Collected data:
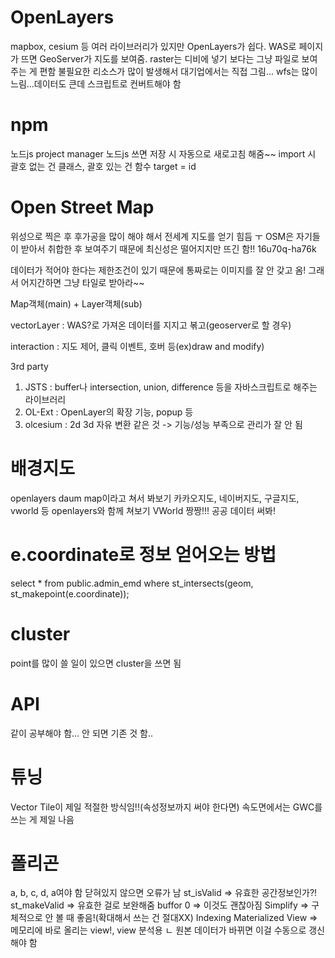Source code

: # OpenLayers
mapbox, cesium 등 여러 라이브러리가 있지만 OpenLayers가 쉽다.
WAS로 페이지가 뜨면 GeoServer가 지도를 보여줌. raster는 디비에 넣기 보다는 그냥 파일로 보여주는 게 편함
불필요한 리소스가 많이 발생해서 대기업에서는 직접 그림...
wfs는 많이 느림...데이터도 큰데 스크립트로 컨버트해야 함

# npm
노드js project manager
노드js 쓰면 저장 시 자동으로 새로고침 해줌~~
import 시 괄호 없는 건 클래스, 괄호 있는 건 함수
target = id

# Open Street Map
위성으로 찍은 후 후가공을 많이 해야 해서 전세계 지도를 얻기 힘듬 ㅜ
OSM은 자기들이 받아서 취합한 후 보여주기 때문에 최신성은 떨어지지만 뜨긴 함!!
16u70q-ha76k

데이터가 적어야 한다는 제한조건이 있기 때문에 통짜로는 이미지를 잘 안 갖고 옴!
그래서 어지간하면 그냥 타일로 받아라~~

Map객체(main) + Layer객체(sub)

vectorLayer : WAS?로 가져온 데이터를 지지고 볶고(geoserver로 할 경우)

interaction : 지도 제어, 클릭 이벤트, 호버 등(ex)draw and modify)

3rd party
1. JSTS : buffer나 intersection, union, difference 등을 자바스크립트로 해주는 라이브러리
2. OL-Ext : OpenLayer의 확장 기능, popup 등
3. olcesium : 2d 3d 자유 변환 같은 것 -> 기능/성능 부족으로 관리가 잘 안 됨

# 배경지도
openlayers daum map이라고 쳐서 봐보기
카카오지도, 네이버지도, 구글지도, vworld 등 openlayers와 함께 쳐보기
VWorld 짱짱!!! 공공 데이터 써봐! 

# e.coordinate로 정보 얻어오는 방법
select * from public.admin_emd where st_intersects(geom, st_makepoint(e.coordinate));

# cluster
point를 많이 쓸 일이 있으면 cluster을 쓰면 됨

# API
같이 공부해야 함... 안 되면 기존 것 함..

# 튜닝
Vector Tile이 제일 적절한 방식임!!(속성정보까지 써야 한다면)
속도면에서는 GWC를 쓰는 게 제일 나음

# 폴리곤
a, b, c, d, a여야 함
닫혀있지 않으면 오류가 남
st_isValid => 유효한 공간정보인가?!
st_makeValid => 유효한 걸로 보완해줌
buffor 0 => 이것도 괜찮아짐
Simplify => 구체적으로 안 볼 때 좋음!(확대해서 쓰는 건 절대XX)
Indexing
Materialized View => 메모리에 바로 올리는 view!, view 분석용
ㄴ 원본 데이터가 바뀌면 이걸 수동으로 갱신해야 함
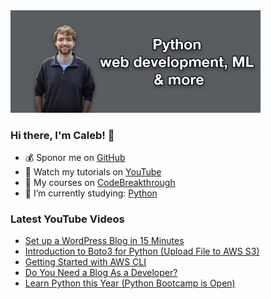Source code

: <img src="github-cover-photo-my-face.jpg" width="400px" />

### Hi there, I'm Caleb! 🍛

- 💰 Sponor me on [GitHub](https://github.com/sponsors/CalebCurry)
- 🎥 Watch my tutorials on [YouTube](https://www.youtube.com/calebthevideomaker2)
- 📗 My courses on [CodeBreakthrough](https://www.codebreakthrough.com)
- 🤔 I’m currently studying: [Python](https://www.youtube.com/watch?v=s3IvdkCq2_c&t=4254s)

### Latest YouTube Videos
<!-- YOUTUBE:START -->
- [Set up a WordPress Blog in 15 Minutes](https://www.youtube.com/watch?v=MAoVzsBdH4A)
- [Introduction to Boto3 for Python &lpar;Upload File to AWS S3&rpar;](https://www.youtube.com/watch?v=5q7FtT_DyME)
- [Getting Started with AWS CLI](https://www.youtube.com/watch?v=hmaKxqRg6fc)
- [Do You Need a Blog As a Developer?](https://www.youtube.com/watch?v=5KMT4-czicM)
- [Learn Python this Year &lpar;Python Bootcamp is Open&rpar;](https://www.youtube.com/watch?v=LI7gnWoKzms)
<!-- YOUTUBE:END -->

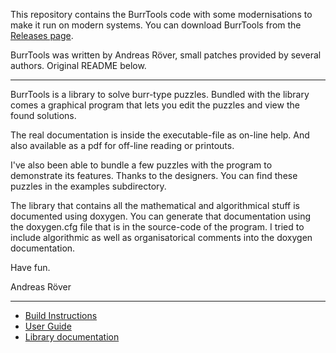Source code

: This repository contains the BurrTools code with some modernisations
to make it run on modern systems. You can download BurrTools from the 
[Releases page](https://github.com/burr-tools/burr-tools/releases/).

BurrTools was written by Andreas Röver, small patches provided by
several authors. Original README below.

---

BurrTools is a library to solve burr-type puzzles. Bundled with the
library comes a graphical program that lets you edit the puzzles and
view the found solutions.

The real documentation is inside the executable-file as on-line help.
And also available as a pdf for off-line reading or printouts.

I've also been able to bundle a few puzzles with the program to
demonstrate its features. Thanks to the designers. You can find these
puzzles in the examples subdirectory.

The library that contains all the mathematical and algorithmical stuff
is documented using doxygen. You can generate that documentation using
the doxygen.cfg file that is in the source-code of the program. I tried
to include algorithmic as well as organisatorical comments into the
doxygen documentation.

Have fun.


   Andreas Röver

---

* [Build Instructions](BUILD.md)
* [User Guide](https://burrtools.sourceforge.net/gui-doc/toc.html)
* [Library documentation](https://burrtools.sourceforge.net/lib-doc/index.html)
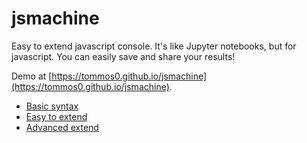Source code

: # jsmachine

Easy to extend javascript console. It's like Jupyter notebooks, but for javascript.
You can easily save and share your results!

Demo at [https://tommos0.github.io/jsmachine](https://tommos0.github.io/jsmachine).

- [Basic syntax](https://tommos0.github.io/jsmachine?key=4s1dvgf06njxam5gzmy1puv7vi)
- [Easy to extend](https://tommos0.github.io/jsmachine?key=9buoj9uyu9su24n5r8q4r6bt9)
- [Advanced extend](https://tommos0.github.io/jsmachine?key=xswg1spgb028spjlt7pdb1emi)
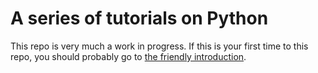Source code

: # A series of tutorials on Python
This repo is very much a work in progress.
If this is your first time to this repo,
you should probably go to [the friendly introduction](00_friendly_introduction/README.md).
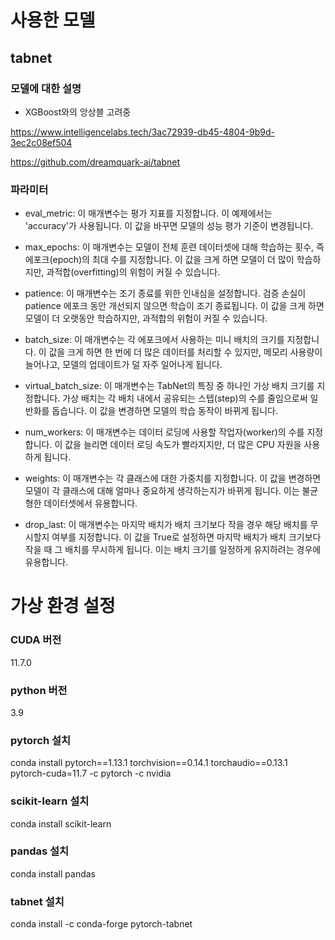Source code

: # 사용한 모델
## tabnet
### 모델에 대한 설명
+ XGBoost와의 앙상블 고려중

https://www.intelligencelabs.tech/3ac72939-db45-4804-9b9d-3ec2c08ef504

https://github.com/dreamquark-ai/tabnet

### 파라미터
+ eval_metric: 이 매개변수는 평가 지표를 지정합니다. 이 예제에서는 'accuracy'가 사용됩니다. 이 값을 바꾸면 모델의 성능 평가 기준이 변경됩니다.

+ max_epochs: 이 매개변수는 모델이 전체 훈련 데이터셋에 대해 학습하는 횟수, 즉 에포크(epoch)의 최대 수를 지정합니다. 이 값을 크게 하면 모델이 더 많이 학습하지만, 과적합(overfitting)의 위험이 커질 수 있습니다.

+ patience: 이 매개변수는 조기 종료를 위한 인내심을 설정합니다. 검증 손실이 patience 에포크 동안 개선되지 않으면 학습이 조기 종료됩니다. 이 값을 크게 하면 모델이 더 오랫동안 학습하지만, 과적합의 위험이 커질 수 있습니다.

+ batch_size: 이 매개변수는 각 에포크에서 사용하는 미니 배치의 크기를 지정합니다. 이 값을 크게 하면 한 번에 더 많은 데이터를 처리할 수 있지만, 메모리 사용량이 늘어나고, 모델의 업데이트가 덜 자주 일어나게 됩니다.

+ virtual_batch_size: 이 매개변수는 TabNet의 특징 중 하나인 가상 배치 크기를 지정합니다. 가상 배치는 각 배치 내에서 공유되는 스텝(step)의 수를 줄임으로써 일반화를 돕습니다. 이 값을 변경하면 모델의 학습 동작이 바뀌게 됩니다.

+ num_workers: 이 매개변수는 데이터 로딩에 사용할 작업자(worker)의 수를 지정합니다. 이 값을 늘리면 데이터 로딩 속도가 빨라지지만, 더 많은 CPU 자원을 사용하게 됩니다.

+ weights: 이 매개변수는 각 클래스에 대한 가중치를 지정합니다. 이 값을 변경하면 모델이 각 클래스에 대해 얼마나 중요하게 생각하는지가 바뀌게 됩니다. 이는 불균형한 데이터셋에서 유용합니다.

+ drop_last: 이 매개변수는 마지막 배치가 배치 크기보다 작을 경우 해당 배치를 무시할지 여부를 지정합니다. 이 값을 True로 설정하면 마지막 배치가 배치 크기보다 작을 때 그 배치를 무시하게 됩니다. 이는 배치 크기를 일정하게 유지하려는 경우에 유용합니다.




# 가상 환경 설정

### CUDA 버전
11.7.0

### python 버전
3.9

### pytorch 설치
conda install pytorch==1.13.1 torchvision==0.14.1 torchaudio==0.13.1 pytorch-cuda=11.7 -c pytorch -c nvidia
### scikit-learn 설치
conda install scikit-learn

### pandas 설치
conda install pandas

### tabnet 설치
conda install -c conda-forge pytorch-tabnet
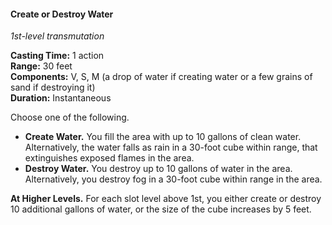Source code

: #### Create or Destroy Water
<!-- TODO Check and tag this spell -->
<!-- markdownlint-disable-next-line no-emphasis-as-heading -->
_1st-level transmutation_

**Casting Time:** 1 action \
**Range:** 30 feet \
**Components:** V, S, M (a drop of water if creating water or a few grains of sand if destroying it) \
**Duration:** Instantaneous

Choose one of the following.

- **Create Water.**
  You fill the area with up to 10 gallons of clean water.
  Alternatively, the water falls as rain in a 30-foot cube within range, that extinguishes exposed flames in the area.
- **Destroy Water.**
  You destroy up to 10 gallons of water in the area.
  Alternatively, you destroy fog in a 30-foot cube within range in the area.

**At Higher Levels.**
For each slot level above 1st, you either create or destroy 10 additional gallons of water, or the size of the cube increases by 5 feet.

Problem to solve :: Above are some entries; copy exactly the lines from the line with "속도면에서는 GWC를 쓰는 게 제일 나음" through the line with "<!-- YOUTUBE:END -->", both included, but none of the pictures.

Response ::
속도면에서는 GWC를 쓰는 게 제일 나음

# 폴리곤
a, b, c, d, a여야 함
닫혀있지 않으면 오류가 남
st_isValid => 유효한 공간정보인가?!
st_makeValid => 유효한 걸로 보완해줌
buffor 0 => 이것도 괜찮아짐
Simplify => 구체적으로 안 볼 때 좋음!(확대해서 쓰는 건 절대XX)
Indexing
Materialized View => 메모리에 바로 올리는 view!, view 분석용
ㄴ 원본 데이터가 바뀌면 이걸 수동으로 갱신해야 함
Source code

: <img src="github-cover-photo-my-face.jpg" width="400px" />

### Hi there, I'm Caleb! 🍛

- 💰 Sponor me on [GitHub](https://github.com/sponsors/CalebCurry)
- 🎥 Watch my tutorials on [YouTube](https://www.youtube.com/calebthevideomaker2)
- 📗 My courses on [CodeBreakthrough](https://www.codebreakthrough.com)
- 🤔 I’m currently studying: [Python](https://www.youtube.com/watch?v=s3IvdkCq2_c&t=4254s)

### Latest YouTube Videos
<!-- YOUTUBE:START -->
- [Set up a WordPress Blog in 15 Minutes](https://www.youtube.com/watch?v=MAoVzsBdH4A)
- [Introduction to Boto3 for Python &lpar;Upload File to AWS S3&rpar;](https://www.youtube.com/watch?v=5q7FtT_DyME)
- [Getting Started with AWS CLI](https://www.youtube.com/watch?v=hmaKxqRg6fc)
- [Do You Need a Blog As a Developer?](https://www.youtube.com/watch?v=5KMT4-czicM)
- [Learn Python this Year &lpar;Python Bootcamp is Open&rpar;](https://www.youtube.com/watch?v=LI7gnWoKzms)
<!-- YOUTUBE:END -->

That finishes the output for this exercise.